To explain this a little, I have come across with women, who have somewhat unrealistic expectations on male behavior regarding sex. Since they are “not that kind of girls” men who even bring up the topic of sex “too early” is a no-no and they immediately stop communicating with “such men who want nothing but sex from them”. I cannot do but sigh. It is rare that I would have met a guy who only wants sex of me, and even rarer is a guy who doesn’t want more than sex from anyone. Sure, they want sex, and the faster the better, but it doesn’t mean that is all they would need or want.  They need to be loved, cared for, appreciated and admired just as us women do, but to them having sexual relations is a huge representation of it, much more so than to a woman. To a woman, sex is expression of love – that is what we are made to believe at least – to a man, it’s a sign of simple acceptance. So, my focus here wouldn’t be “does he talk about sex too early” but “is he downright tacky talking about sex”.

Essentially, I don’t think men and women are “wired” that much differently. While we might have a stronger need to mate for life the need to breed and better the survival chances of our offspring is equal to men.  Granted, we no longer have to breed, we have that choice, but what has been coded into our very core, won’t change just because someone came up with the pill half a century ago.
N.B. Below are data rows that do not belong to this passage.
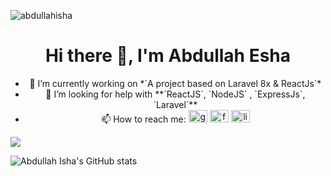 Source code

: <link rel="stylesheet" href="https://cdn.jsdelivr.net/gh/devicons/devicon@v2.11.0/devicon.min.css">

<p> <img src="https://komarev.com/ghpvc/?username=abdullahisha&show_icons=true&theme=gotham" alt="abdullahisha" /> </p>

<h1 align="center">Hi there 👋, I'm Abdullah Esha</h1>

<div align="center">
<ul>
<li>🔭 I’m currently working on *`A project based on Laravel 8x & ReactJs`*</li>

<li>🤔 I’m looking for help with **`ReactJS`, `NodeJS` , `ExpressJs`, `Laravel`**</li>

<li>
    📫 How to reach me: <a href="mailto:shahariaresha@gmail.com"><img src="https://upload.wikimedia.org/wikipedia/commons/7/7e/Gmail_icon_%282020%29.svg" alt="gmail" width="30" height="20"></a> <a href="https://www.facebook.com/shahriar.isha"><img src="https://cdn.worldvectorlogo.com/logos/facebook-3.svg" alt="facebook" width="30" height="20"></a> <a href="https://www.linkedin.com/in/abdullah-esha-b49ba0175/"><img src="https://cdn.worldvectorlogo.com/logos/linkedin-icon-2.svg" alt="linkedin" width="30" height="20"></a>
    </li>
</ul>
</div>

<a href="https://github.com/abdullahisha">
    <img align="center" src="https://github-readme-stats.vercel.app/api/top-langs/?username=abdullahisha&show_icons=true&theme=gotham" />
</a>

![Abdullah Isha's GitHub stats](https://github-readme-stats.vercel.app/api?username=abdullahisha&show_icons=true&theme=gotham)

     

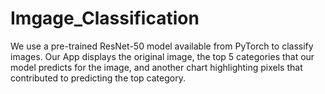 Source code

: # Imgage_Classification
We use a pre-trained ResNet-50 model available from PyTorch to classify images. Our App displays the original image, the top 5 categories that our model predicts for the image, and another chart highlighting pixels that contributed to predicting the top category.
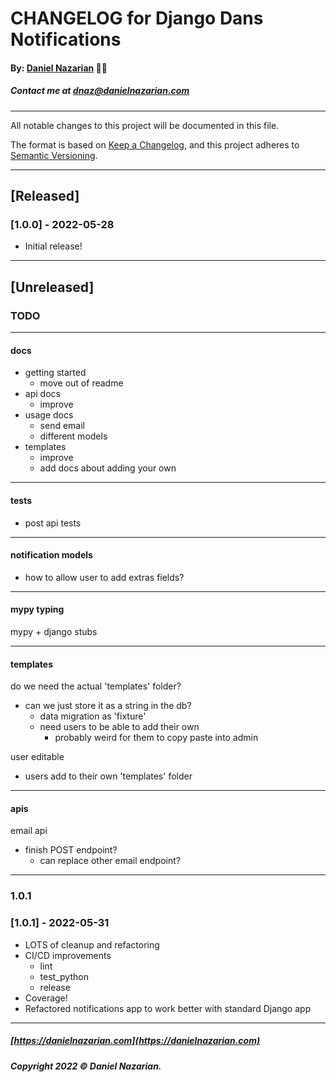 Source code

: # CHANGELOG for Django Dans Notifications

#### By: [Daniel Nazarian](https://danielnazarian) 🐧👹

##### Contact me at <dnaz@danielnazarian.com>

-------------------------------------------------------

All notable changes to this project will be documented in this file.

The format is based on [Keep a Changelog](https://keepachangelog.com/en/1.0.0/), and this project adheres to [Semantic Versioning](https://semver.org/spec/v2.0.0.html).


-------------------------------------------------------

## [Released]

### [1.0.0] - 2022-05-28
- Initial release!


-------------------------------------------------------

## [Unreleased]

### TODO

-----

#### docs

- getting started
    - move out of readme
- api docs
    - improve
- usage docs
    - send email
    - different models
- templates
    - improve
    - add docs about adding your own

-----

#### tests

- post api tests

-----

#### notification models

- how to allow user to add extras fields?

-----

#### mypy typing

mypy + django stubs

-----

#### templates

do we need the actual 'templates' folder?
- can we just store it as a string in the db?
    - data migration as 'fixture'
    - need users to be able to add their own
        - probably weird for them to copy paste into admin


user editable
- users add to their own 'templates' folder

-----

#### apis

email api

- finish POST endpoint?
    - can replace other email endpoint?

-----

### 1.0.1

### [1.0.1] - 2022-05-31
- LOTS of cleanup and refactoring
- CI/CD improvements
    - lint
    - test_python
    - release
- Coverage!
- Refactored notifications app to work better with standard Django app

-------------------------------------------------------

##### [https://danielnazarian.com](https://danielnazarian.com)

##### Copyright 2022 © Daniel Nazarian.
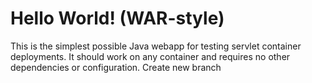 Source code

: Hello World! (WAR-style)
===============

This is the simplest possible Java webapp for testing servlet container deployments. 
It should work on any container and requires no other dependencies or configuration.
Create new branch
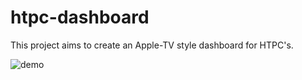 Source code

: # htpc-dashboard

This project aims to create an Apple-TV style dashboard for HTPC's.

![demo](https://user-images.githubusercontent.com/23663966/161381317-71b02263-66b5-429e-bff2-d4204251ace4.png)
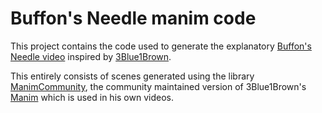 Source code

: # Buffon's Needle manim code

This project contains the code used to generate the explanatory [Buffon's Needle video](https://www.youtube.com/watch?v=qUKD3BUApVY) inspired by [3Blue1Brown](https://www.3blue1brown.com/).

This entirely consists of scenes generated using the library [ManimCommunity](https://github.com/ManimCommunity/manim/), the community maintained version of 3Blue1Brown's [Manim](https://github.com/3b1b/manim) which is used in his own videos.
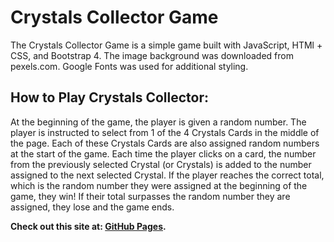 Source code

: 

# **Crystals Collector Game**

The Crystals Collector Game is a simple game built with JavaScript, HTMl + CSS, and Bootstrap 4. The image background was downloaded from pexels.com. Google Fonts was used for additional styling. 


## **How to Play Crystals Collector:**

At the beginning of the game, the player is given a random number. The player is instructed to select from 1 of the 4 Crystals Cards in the middle of the page. Each of these Crystals Cards are also assigned random numbers at the start of the game. Each time the player clicks on a card, the number from the previously selected Crystal (or Crystals) is added to the number assigned to the next selected Crystal. If the player reaches the correct total, which is the random number they were assigned at the beginning of the game, they win! If their total surpasses the random number they are assigned, they lose and the game ends.



**Check out this site at: [GitHub Pages](https://pages.github.com/).**
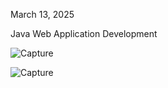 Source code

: March 13, 2025

Java Web Application Development

![Capture](https://github.com/user-attachments/assets/e7326a11-81c9-41b6-88bf-942db9f93e11)

![Capture](https://github.com/user-attachments/assets/def54aa8-2f04-43b0-8ba4-d5f43be2a1c8)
Would you agree, that what your authorities (including parents and priests) have told you in life, has a huge impact on how you believe things are? One of my fashion designing teachers told us, very strongly, believing in this with her whole being; “Every skirt must have pockets.” When we asked why, she explained that there needed to be a place for a handkerchief. She would not change her mind even when we told her that the hankie could be easily placed into the hand bag. That is a fairly harmless belief to have, but essentially no different to beliefs that we have about sexuality, romance and relationships.